My job is great - for a job. But I’d certainly prefer not having to work.

What would I fill my time with, if I had the money? Spend more time with the Firebug, invite friends over to dinner more often, do a lot of traveling, do projects around the house, a bit of gardening, and of course debate politics online as always. Do some political activism if I have the time and energy.

I’ve always had more things I wanted to do than I could fit into even an independently wealthy, job-free life. I wouldn’t need to go looking for hobbies.

I’d build a big complex of greenhouses and run a year-round farm stand, selling stuff that’s actually been ripened the way god intended, at whatever reasonable prices would let me break even. Once I got that under control I might branch out into chickens and baked goods.

God, I love greenhouses.

Not much. Lots of books, movies, video games, walks, and just puttering around the house, sleeping until 10 every day.

Being independently wealthy has long been my primary fantasy in life.
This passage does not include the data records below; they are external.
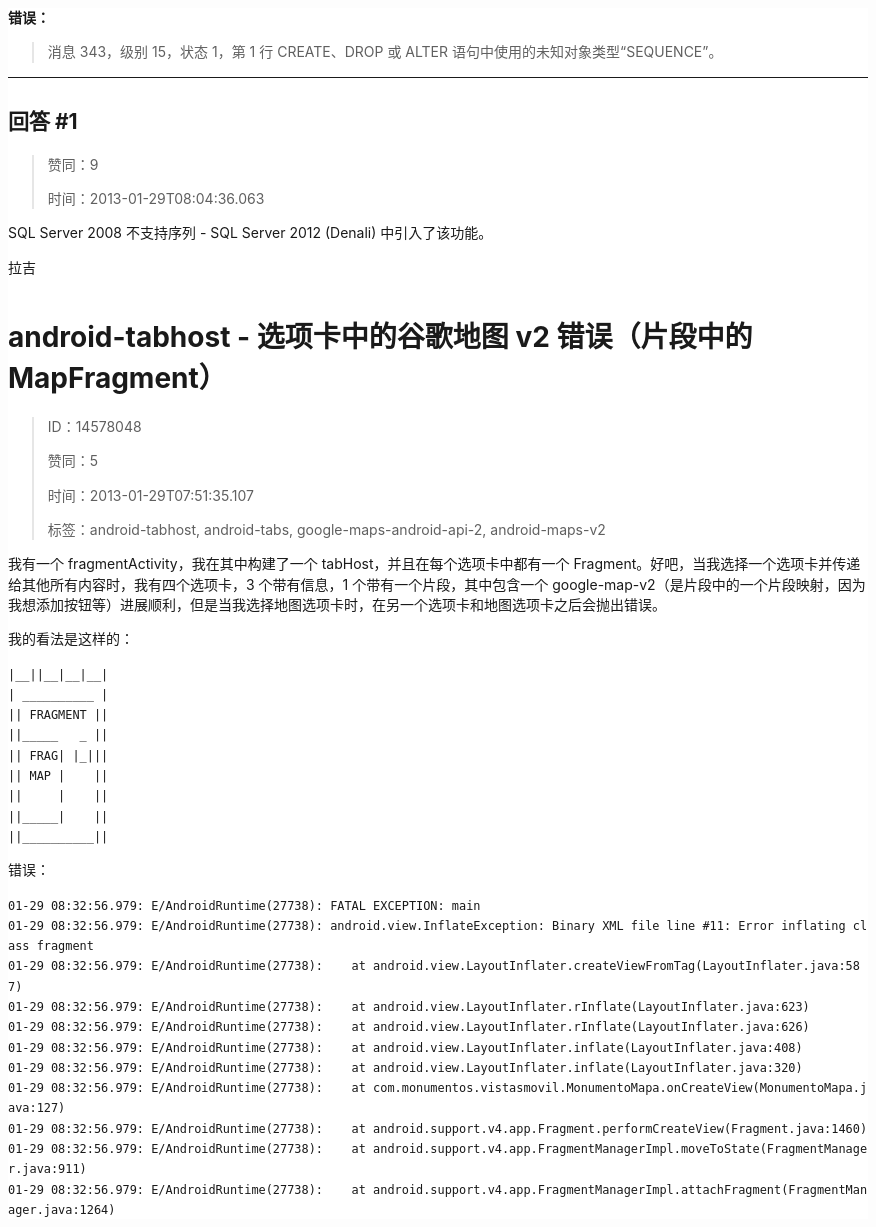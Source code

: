 **错误：**

> 消息 343，级别 15，状态 1，第 1 行 CREATE、DROP 或 ALTER 语句中使用的未知对象类型“SEQUENCE”。

* * *

## 回答 #1

> 赞同：9
> 
> 时间：2013-01-29T08:04:36.063

SQL Server 2008 不支持序列 - SQL Server 2012 (Denali) 中引入了该功能。

拉吉

# android-tabhost - 选项卡中的谷歌地图 v2 错误（片段中的 MapFragment）

> ID：14578048
> 
> 赞同：5
> 
> 时间：2013-01-29T07:51:35.107
> 
> 标签：android-tabhost, android-tabs, google-maps-android-api-2, android-maps-v2

我有一个 fragmentActivity，我在其中构建了一个 tabHost，并且在每个选项卡中都有一个 Fragment。好吧，当我选择一个选项卡并传递给其他所有内容时，我有四个选项卡，3 个带有信息，1 个带有一个片段，其中包含一个 google-map-v2（是片段中的一个片段映射，因为我想添加按钮等）进展顺利，但是当我选择地图选项卡时，在另一个选项卡和地图选项卡之后会抛出错误。

我的看法是这样的：

```
|__||__|__|__|
| __________ |
|| FRAGMENT ||
||_____   _ ||
|| FRAG| |_|||
|| MAP |    ||
||     |    ||
||_____|    ||
||__________|| 
```

错误：

```
01-29 08:32:56.979: E/AndroidRuntime(27738): FATAL EXCEPTION: main
01-29 08:32:56.979: E/AndroidRuntime(27738): android.view.InflateException: Binary XML file line #11: Error inflating class fragment
01-29 08:32:56.979: E/AndroidRuntime(27738):    at android.view.LayoutInflater.createViewFromTag(LayoutInflater.java:587)
01-29 08:32:56.979: E/AndroidRuntime(27738):    at android.view.LayoutInflater.rInflate(LayoutInflater.java:623)
01-29 08:32:56.979: E/AndroidRuntime(27738):    at android.view.LayoutInflater.rInflate(LayoutInflater.java:626)
01-29 08:32:56.979: E/AndroidRuntime(27738):    at android.view.LayoutInflater.inflate(LayoutInflater.java:408)
01-29 08:32:56.979: E/AndroidRuntime(27738):    at android.view.LayoutInflater.inflate(LayoutInflater.java:320)
01-29 08:32:56.979: E/AndroidRuntime(27738):    at com.monumentos.vistasmovil.MonumentoMapa.onCreateView(MonumentoMapa.java:127)
01-29 08:32:56.979: E/AndroidRuntime(27738):    at android.support.v4.app.Fragment.performCreateView(Fragment.java:1460)
01-29 08:32:56.979: E/AndroidRuntime(27738):    at android.support.v4.app.FragmentManagerImpl.moveToState(FragmentManager.java:911)
01-29 08:32:56.979: E/AndroidRuntime(27738):    at android.support.v4.app.FragmentManagerImpl.attachFragment(FragmentManager.java:1264)
```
I remember as a teenager religiously entering the Publishers Clearing House Sweepstakes (on my parents’ behalf, of course) every time that envelope came in the mail.
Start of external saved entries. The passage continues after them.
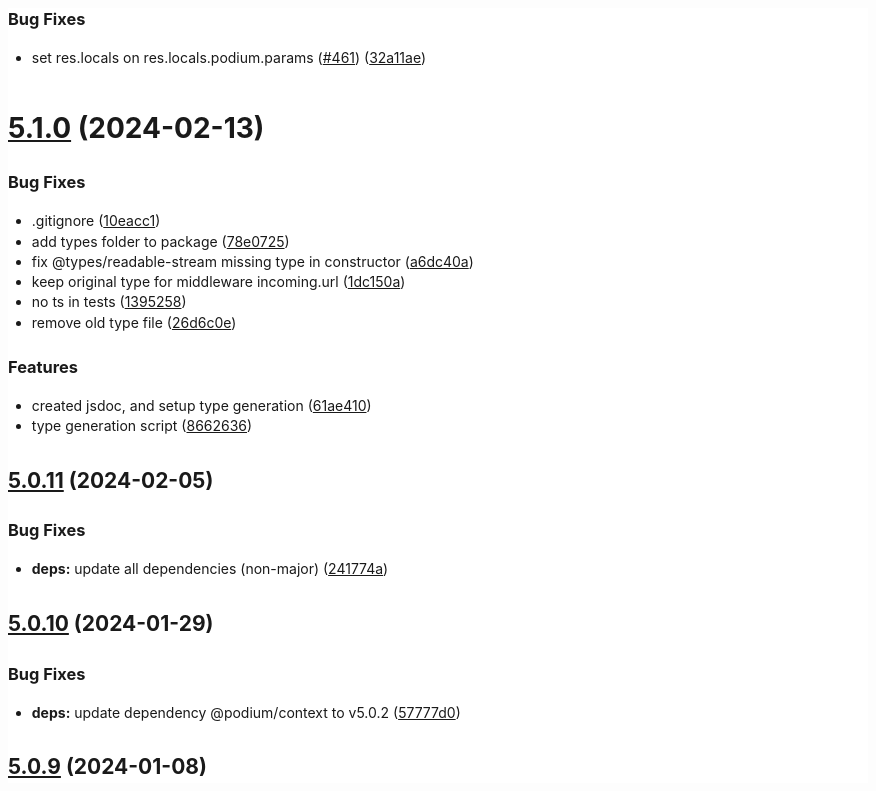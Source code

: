 ### Bug Fixes

-   set res.locals on res.locals.podium.params ([#461](https://github.com/podium-lib/layout/issues/461)) ([32a11ae](https://github.com/podium-lib/layout/commit/32a11ae479ee880013455f0d5cfe036126a75f1d))

# [5.1.0](https://github.com/podium-lib/layout/compare/v5.0.11...v5.1.0) (2024-02-13)

### Bug Fixes

-   .gitignore ([10eacc1](https://github.com/podium-lib/layout/commit/10eacc132c0b8eb892117beeebfe2485300d5225))
-   add types folder to package ([78e0725](https://github.com/podium-lib/layout/commit/78e07253d6c9a453c23b2880d313c3ecf832a671))
-   fix @types/readable-stream missing type in constructor ([a6dc40a](https://github.com/podium-lib/layout/commit/a6dc40a564c57bde6928ac0897251bd14675d232))
-   keep original type for middleware incoming.url ([1dc150a](https://github.com/podium-lib/layout/commit/1dc150afb539046ec9bc498b42b2fe6ebc5c4498))
-   no ts in tests ([1395258](https://github.com/podium-lib/layout/commit/13952586e44846aaf84988fb6e683ad2b46197ae))
-   remove old type file ([26d6c0e](https://github.com/podium-lib/layout/commit/26d6c0e3caa0ebec2d23df5dcc615a32507d05a2))

### Features

-   created jsdoc, and setup type generation ([61ae410](https://github.com/podium-lib/layout/commit/61ae41043d9d029e26439c1dcd682f6dc34ed180))
-   type generation script ([8662636](https://github.com/podium-lib/layout/commit/86626364df8a1a897a39450185b4dc0a82c2e850))

## [5.0.11](https://github.com/podium-lib/layout/compare/v5.0.10...v5.0.11) (2024-02-05)

### Bug Fixes

-   **deps:** update all dependencies (non-major) ([241774a](https://github.com/podium-lib/layout/commit/241774a6e6dd7e005c66ecdc06aac0fe34f30baa))

## [5.0.10](https://github.com/podium-lib/layout/compare/v5.0.9...v5.0.10) (2024-01-29)

### Bug Fixes

-   **deps:** update dependency @podium/context to v5.0.2 ([57777d0](https://github.com/podium-lib/layout/commit/57777d0c3169454a8023484c23f7dbb052763c2e))

## [5.0.9](https://github.com/podium-lib/layout/compare/v5.0.8...v5.0.9) (2024-01-08)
In an unfortunate twist of fate, my interest in being independently wealthy seems inversely related to my desire to do anything that would make me independently wealthy. I hate working, but unlike many lazy people, I can’t stand the results of laziness. I’ve always envied these Warren Buffet types (or Stephen King types, for that matter) and thought–why didn’t he cash in long ago? After he made his first few million, why hasn’t he spent the rest of his life lying on a beach somewhere? Well, it’s because he actually likes what he does, which is also why he succeeds at it.
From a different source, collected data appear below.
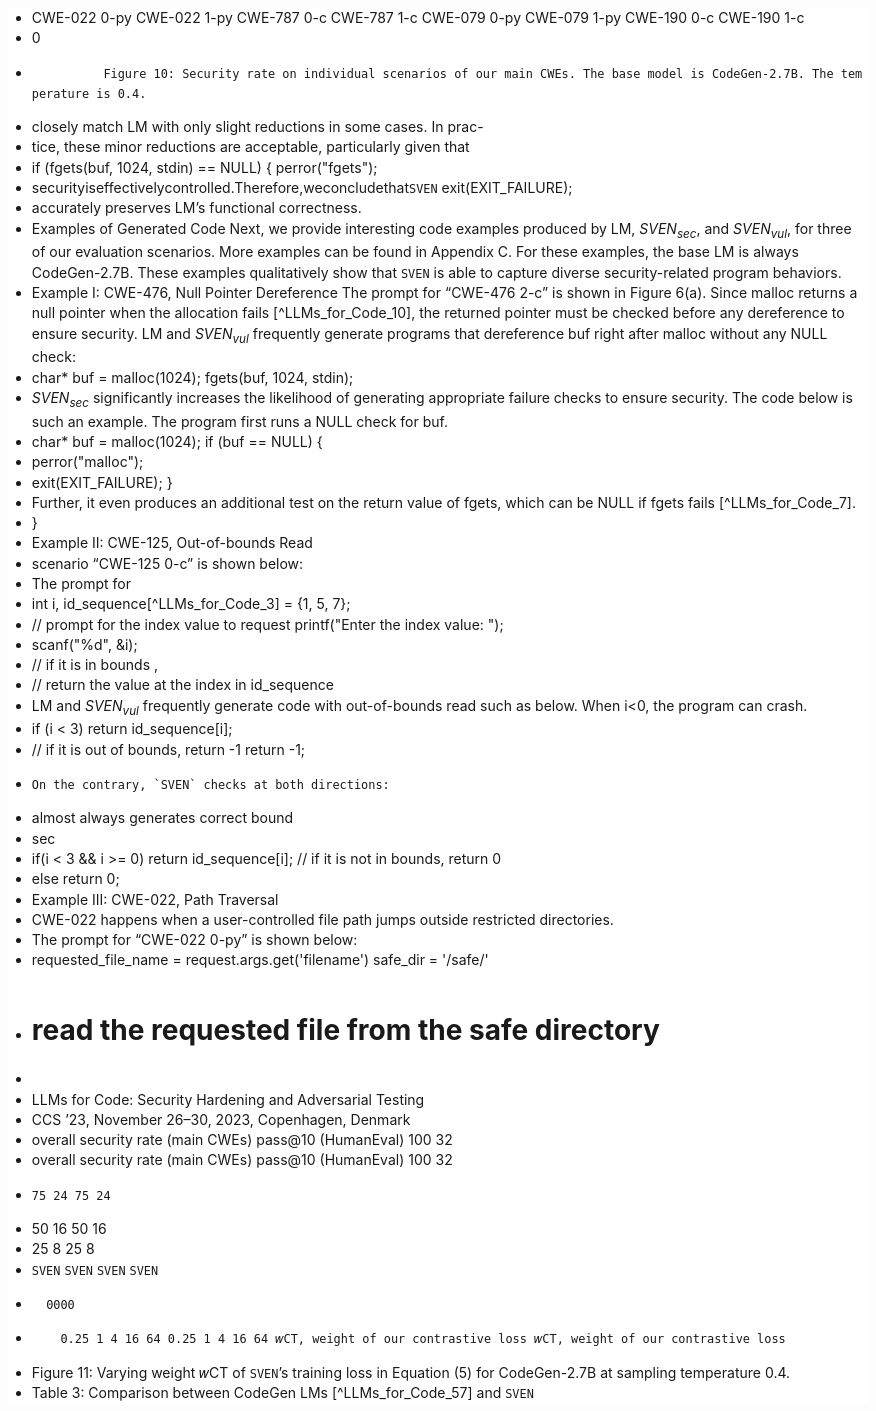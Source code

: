 - CWE-022 0-py CWE-022 1-py CWE-787 0-c CWE-787 1-c CWE-079 0-py CWE-079 1-py CWE-190 0-c CWE-190 1-c
- 0
-               Figure 10: Security rate on individual scenarios of our main CWEs. The base model is CodeGen-2.7B. The temperature is 0.4.
- closely match LM with only slight reductions in some cases. In prac-
- tice, these minor reductions are acceptable, particularly given that
- if (fgets(buf, 1024, stdin) == NULL) { perror("fgets");
-  securityiseffectivelycontrolled.Therefore,weconcludethat`SVEN` exit(EXIT_FAILURE);
- accurately preserves LM’s functional correctness.
- Examples of Generated Code Next, we provide interesting code examples produced by LM, $SVEN_{sec}$, and $SVEN_{vul}$, for three of our evaluation scenarios. More examples can be found in Appendix C. For these examples, the base LM is always CodeGen-2.7B. These examples qualitatively show that `SVEN` is able to capture diverse security-related program behaviors.
- Example I: CWE-476, Null Pointer Dereference The prompt for “CWE-476 2-c” is shown in Figure 6(a). Since malloc returns a null pointer when the allocation fails [^LLMs_for_Code_10], the returned pointer must be checked before any dereference to ensure security. LM and $SVEN_{vul}$ frequently generate programs that dereference buf right after malloc without any NULL check:
- char* buf = malloc(1024); fgets(buf, 1024, stdin);
- $SVEN_{sec}$ significantly increases the likelihood of generating appropriate failure checks to ensure security. The code below is such an example. The program first runs a NULL check for buf.
- char* buf = malloc(1024); if (buf == NULL) {
- perror("malloc");
- exit(EXIT_FAILURE); }
- Further, it even produces an additional test on the return value of fgets, which can be NULL if fgets fails [^LLMs_for_Code_7].
- }
- Example II: CWE-125, Out-of-bounds Read
- scenario “CWE-125 0-c” is shown below:
- The prompt for
-   int i, id_sequence[^LLMs_for_Code_3] = {1, 5, 7};
- // prompt for the index value to request printf("Enter the index value: ");
- scanf("%d", &i);
- // if it is in bounds ,
- // return the value at the index in id_sequence
- LM and $SVEN_{vul}$ frequently generate code with out-of-bounds read such as below. When i<0, the program can crash.
- if (i < 3) return id_sequence[i];
- // if it is out of bounds, return -1 return -1;
-     On the contrary, `SVEN` checks at both directions:
- almost always generates correct bound
- sec
-   if(i < 3 && i >= 0) return id_sequence[i]; // if it is not in bounds, return 0
- else return 0;
-   Example III: CWE-022, Path Traversal
- CWE-022 happens when a user-controlled file path jumps outside restricted directories.
- The prompt for “CWE-022 0-py” is shown below:
- requested_file_name = request.args.get('filename') safe_dir = '/safe/'
- # read the requested file from the safe directory
-
- LLMs for Code: Security Hardening and Adversarial Testing
- CCS ’23, November 26–30, 2023, Copenhagen, Denmark
- overall security rate (main CWEs) pass@10 (HumanEval) 100 32
- overall security rate (main CWEs) pass@10 (HumanEval) 100 32
-     75 24 75 24
- 50 16 50 16
- 25 8 25 8
- `SVEN` `SVEN` `SVEN` `SVEN`
-       0000
-         0.25 1 4 16 64 0.25 1 4 16 64 𝑤CT, weight of our contrastive loss 𝑤CT, weight of our contrastive loss
- Figure 11: Varying weight 𝑤CT of `SVEN`’s training loss in Equation (5) for CodeGen-2.7B at sampling temperature 0.4.
- Table 3: Comparison between CodeGen LMs [^LLMs_for_Code_57] and `SVEN`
The most contented periods of my life, indeed the only times I’ve felt like I was really myself, were Christmas breaks during college: no job, no schoolwork, just basically sitting around for a month. I could happily live my whole life that way. In fact, I once posted a thread on the SDMB about ways to live without working, and somebody mockingly described my sentiments as “ahh, retirement: it’s wasted on the old.” It sounds pathetic, but honestly I do sort of feel that way.

And no, I don’t think I’m depressed; I’m just the biggest homebody who ever lived.

Does anyone else feel this way? I don’t think I’ve ever met to anyone in real life who did (or would cop to it.)

I would probably do school, constantly.

And also, Martial arts training. It’s been a long time goal that I haven’t been able to persue it due to finances and having to work.

Plus, funding some scholarships. Gotta balance out the karma.

Yours truly became a “Trust Baby” at age 59 … my hands are severely tied by the Trust that my late dad set up, so I don’t exactly have free rein. I was able to quit all the misc. min. wage day-job stuff that I had to do to survive, and if I tried to get re-employed again, I have no idea what I would be able/be allowed to do. I am a college grad, which amounts to zip these days. All my good work was volunteer, anyway.

The Trust provides me with basic living expanses and that’s about it. No Gravy Train.